In the present study, we compared two therapeutic strategies, calculating the number of days in which a certain result and a specific level of side effects were present, to evaluate the treatment efficacy and long-term therapeutic index in a setting as similar as possible to that of clinical practice.

A recent study [17] showed that analgesic therapy administered according to the WHO ladder was considered effective in 70% of cases, satisfactory in 16%, and inadequate in 14%. In addition to pain, numerous other symptoms were present that were probably mainly ascribable to both the disease and the analgesic therapy. A greater symptomatology was present during treatment with step III analgesics, which were, however, reserved for the more advanced stages of disease. The authors attributed a correlation between the presence of symptoms and analgesic drugs to only constipation, erythema, and dry mouth.

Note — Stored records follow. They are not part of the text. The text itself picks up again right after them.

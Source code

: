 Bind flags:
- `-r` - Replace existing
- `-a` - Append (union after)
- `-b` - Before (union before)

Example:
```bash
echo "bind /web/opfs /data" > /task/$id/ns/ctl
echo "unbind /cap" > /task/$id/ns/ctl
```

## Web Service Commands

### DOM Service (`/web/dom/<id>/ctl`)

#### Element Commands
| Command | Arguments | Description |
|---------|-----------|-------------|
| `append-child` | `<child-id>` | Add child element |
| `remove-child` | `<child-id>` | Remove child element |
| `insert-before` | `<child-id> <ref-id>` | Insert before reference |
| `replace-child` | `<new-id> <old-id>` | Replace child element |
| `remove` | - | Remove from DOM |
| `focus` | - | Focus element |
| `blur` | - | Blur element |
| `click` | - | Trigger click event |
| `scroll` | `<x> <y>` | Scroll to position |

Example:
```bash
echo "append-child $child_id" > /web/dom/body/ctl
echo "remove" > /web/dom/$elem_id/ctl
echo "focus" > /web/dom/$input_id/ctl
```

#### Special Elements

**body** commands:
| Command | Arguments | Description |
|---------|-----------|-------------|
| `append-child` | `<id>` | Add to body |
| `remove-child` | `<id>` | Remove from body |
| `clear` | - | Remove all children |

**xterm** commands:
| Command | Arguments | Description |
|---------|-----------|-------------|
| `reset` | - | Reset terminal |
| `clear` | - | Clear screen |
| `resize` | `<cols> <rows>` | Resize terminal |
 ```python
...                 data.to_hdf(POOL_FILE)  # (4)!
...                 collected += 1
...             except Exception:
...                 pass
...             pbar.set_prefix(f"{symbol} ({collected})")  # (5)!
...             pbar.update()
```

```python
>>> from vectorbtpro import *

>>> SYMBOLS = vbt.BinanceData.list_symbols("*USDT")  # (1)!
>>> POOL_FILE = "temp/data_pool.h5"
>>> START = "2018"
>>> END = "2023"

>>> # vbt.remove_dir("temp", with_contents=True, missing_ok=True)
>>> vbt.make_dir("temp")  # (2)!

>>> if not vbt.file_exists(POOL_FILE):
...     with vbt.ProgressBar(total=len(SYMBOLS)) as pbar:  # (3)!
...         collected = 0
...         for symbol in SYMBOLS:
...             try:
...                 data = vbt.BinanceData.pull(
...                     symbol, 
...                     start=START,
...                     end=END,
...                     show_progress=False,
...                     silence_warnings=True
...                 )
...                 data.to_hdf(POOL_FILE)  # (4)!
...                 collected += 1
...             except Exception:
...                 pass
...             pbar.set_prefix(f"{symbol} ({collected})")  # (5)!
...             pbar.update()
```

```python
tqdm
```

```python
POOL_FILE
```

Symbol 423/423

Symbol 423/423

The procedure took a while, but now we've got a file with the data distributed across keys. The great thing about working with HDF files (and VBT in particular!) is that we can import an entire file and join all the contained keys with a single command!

In our study, treatment in the innovative arm led to a significant reduction in the worst pain values “in the last 24 h.” Obviously, any favorable effects observed in conventional therapy patients who progressed to step III opioids are “diluted” in terms of the overall results of the treatment arm, but this had been taken into account in the study design, in which the primary endpoint was to compare the two overall strategies and not single periods of treatment. Constipation was more frequently reported in the innovative treatment group but was less often treated in a prophylactic way. This would seem to indicate that progression from step I to step III drugs of the WHO ladder is possible, provided that side effects are carefully controlled. However, evidence of a greater manageability of new formulations of strong opioids must not result in a less scrupulous approach to the treatment of constipation, which will probably require a prophylactic approach.

The results from this study, albeit limited due to the small case series, would seem to suggest that a direct move to WHO step III drugs is feasible and could reduce some pain scores but also requires careful management of side effects.